Il y avait là des centaines de mages et de guerriers, attendant de nouveaux ordres.
Nos hommes n’avaient aucune idée de ce qui les attendait, tandis que les Alacryens avaient déjà été avertis par leurs éclaireurs de l’arrivée imminente d’ennemis.
Je pouvais voir l’horreur dans les yeux de ma petite-fille alors que le massacre se déroulait.
Notre camp avait perdu plus de cinquante personnes dans les premières secondes, mais même après avoir récupéré, la bataille avait été sanglante et intense.
Des cadavres frais jonchaient le sol alors que mages et guerriers continuaient à s’attaquer les uns les autres avec des sorts et des armes. Même sans le son, je pouvais clairement imaginer les cris des blessés et des mourants.
La vidéo s’est arrêtée brusquement lorsque le mage qui tenait l’artefact a été tué par un sort perdu. Il y a eu un moment de silence pendant que ma petite-fille et moi réfléchissions aux images sur l’écran.
“C’était un enregistrement réel d’une bataille il y a juste cinq jours. Nous avons perdu deux cents hommes et vingt mages dans cette seule bataille, sur les quatre cents que nous avons envoyés dans ce donjon.

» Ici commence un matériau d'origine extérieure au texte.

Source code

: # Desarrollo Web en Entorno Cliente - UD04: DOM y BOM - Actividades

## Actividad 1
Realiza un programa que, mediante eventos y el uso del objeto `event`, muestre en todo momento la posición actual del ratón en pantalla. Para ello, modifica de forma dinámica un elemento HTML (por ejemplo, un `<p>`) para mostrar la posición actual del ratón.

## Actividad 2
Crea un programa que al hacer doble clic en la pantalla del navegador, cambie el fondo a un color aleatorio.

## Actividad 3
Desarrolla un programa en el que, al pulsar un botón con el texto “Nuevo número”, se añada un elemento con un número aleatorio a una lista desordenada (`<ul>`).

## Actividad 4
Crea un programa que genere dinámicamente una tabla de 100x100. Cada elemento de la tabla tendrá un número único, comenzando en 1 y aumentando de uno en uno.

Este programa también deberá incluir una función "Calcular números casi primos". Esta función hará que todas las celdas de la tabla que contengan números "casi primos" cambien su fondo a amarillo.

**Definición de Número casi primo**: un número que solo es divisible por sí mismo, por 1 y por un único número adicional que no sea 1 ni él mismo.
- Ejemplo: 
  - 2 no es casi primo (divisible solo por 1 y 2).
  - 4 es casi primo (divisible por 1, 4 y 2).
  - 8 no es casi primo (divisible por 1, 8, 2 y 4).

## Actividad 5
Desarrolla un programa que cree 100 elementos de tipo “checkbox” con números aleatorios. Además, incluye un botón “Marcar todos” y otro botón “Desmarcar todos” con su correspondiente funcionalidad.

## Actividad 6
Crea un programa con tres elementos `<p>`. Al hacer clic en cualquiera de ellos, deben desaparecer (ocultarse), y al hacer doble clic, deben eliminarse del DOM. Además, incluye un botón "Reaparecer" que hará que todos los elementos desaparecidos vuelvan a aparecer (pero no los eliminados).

C’est moi qui leur ai donné l’ordre de descendre, et c’est sur mes épaules qu’ils sont tous morts.”
J’ai verrouillé les yeux de ma petite-fille, mon regard froid et inflexible.
“La guerre ne fait que commencer, mais j’ai déjà fait des choses des choix que je ne me pardonnerai jamais. En tant que grand-père, c’est de cela que je veux t’éloigner”, ai-je dit en montrant l’écran.

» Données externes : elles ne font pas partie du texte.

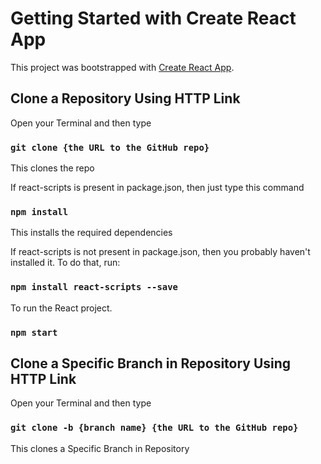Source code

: # Getting Started with Create React App

This project was bootstrapped with [Create React App](https://github.com/facebook/create-react-app).

## Clone a Repository Using HTTP Link

Open your Terminal and then type

### `git clone {the URL to the GitHub repo}`
This clones the repo

If react-scripts is present in package.json, then just type this command

### `npm install`
This installs the required dependencies

If react-scripts is not present in package.json, then you probably haven't installed it. To do that, run:

### `npm install react-scripts --save`

To run the React project.

### `npm start`

## Clone a Specific Branch in Repository Using HTTP Link

Open your Terminal and then type

### `git clone -b {branch name} {the URL to the GitHub repo}`
This clones a Specific Branch in Repository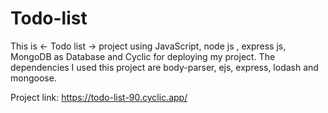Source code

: # Todo-list

This is <- Todo list -> project using JavaScript, node js , express js, MongoDB as Database and Cyclic for deploying my project.
The dependencies I used this project are body-parser, ejs, express, lodash and mongoose.

Project link: https://todo-list-90.cyclic.app/
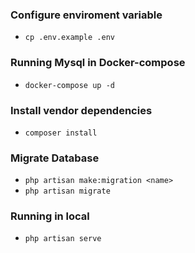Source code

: ### Configure enviroment variable
- `cp .env.example .env`

### Running Mysql in Docker-compose
- `docker-compose up -d`

### Install vendor dependencies
- `composer install`

### Migrate Database
- `php artisan make:migration <name>`
- `php artisan migrate`

### Running in local
- `php artisan serve`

“C’est mon égoïsme en tant que grand-père qui me pousse à vouloir te garder en sécurité et à l’abri du danger, quel que soit l’atout que tu puisses représenter au combat.”
Tess a baissé son regard. “Grand-père…”
“Tessia. Tu es, sans aucun doute, un mage extrêmement talentueux et, avec l’entraînement que tu as subi ces deux dernières années, tu serais une force sur laquelle il faudrait compter pendant la guerre. Mais peu importe ta puissance, tu n’es qu’une seule personne. Il suffit d’une erreur, d’une petite gaffe. C’est pourquoi je t’ai interdit de prendre part à toutes les batailles. Jusqu’à maintenant.”
“Jusqu’à maintenant ?” Elle a levé les yeux.
Je ne pouvais que fixer son petit visage. J’avais l’impression qu’il y a une semaine à peine, elle était assise sur mes genoux et gazouillait “grand-père”, les mains levées.
“Tessia, même après avoir vu un aperçu de ce que tu vas devoir endurer, veux-tu toujours faire partie de la bataille ?” J’ai demandé, en me dirigeant vers le fond de la pièce.
L’expression de ma petite-fille s’est durcie alors qu’elle se levait. “Oui.”
J’ai pris deux épées d’entraînement ternies sur l’étagère et je lui en ai jeté une. “Alors prouve-moi ta détermination.”